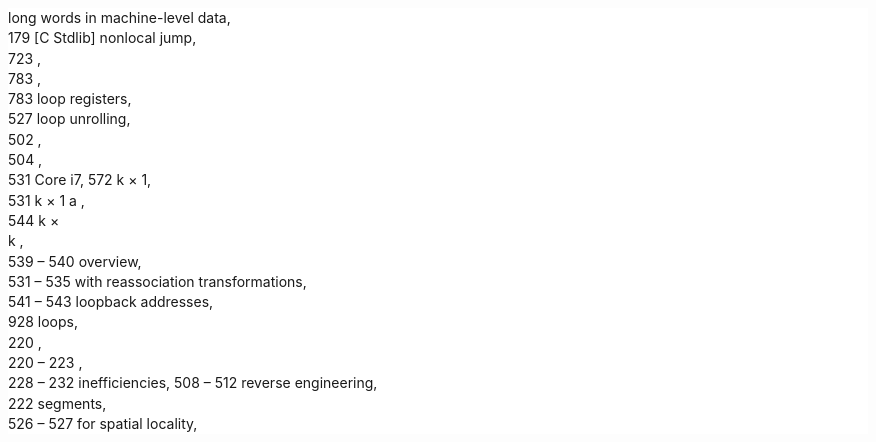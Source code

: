long	words	in	machine-level	data,	
179
	[C	Stdlib]	nonlocal	jump,	
723
,	
783
,	
783
loop	registers,	
527
loop	unrolling,	
502
,	
504
,	
531
Core	i7,	
572
k
	×	1,	
531
k
	×	1
a
,	
544
k
	×	
k
,	
539
–
540
overview,	
531
–
535
with	reassociation	transformations,	
541
–
543
loopback	addresses,	
928
loops,	
220
,	
220
–
223
,	
228
–
232
inefficiencies,	
508
–
512
reverse	engineering,	
222
segments,	
526
–
527
for	spatial	locality,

________

What the exercise asks:
Without including any images, output the data exactly as given.

Task solution:
Source code

:long	words	in	machine-level	data,	
179
	[C	Stdlib]	nonlocal	jump,	
723
,	
783
,	
783
loop	registers,	
527
loop	unrolling,	
502
,	
504
,	
531
Core	i7,	
572
k
	×	1,	
531
k
	×	1
a
,	
544
k
	×	
k
,	
539
–
540
overview,	
531
–
535
with	reassociation	transformations,	
541
–
543
loopback	addresses,	
928
loops,	
220
,	
220
–
223
,	
228
–
232
inefficiencies,	
508
–
512
reverse	engineering,	
222
segments,	
526
–
527
for	spatial	locality,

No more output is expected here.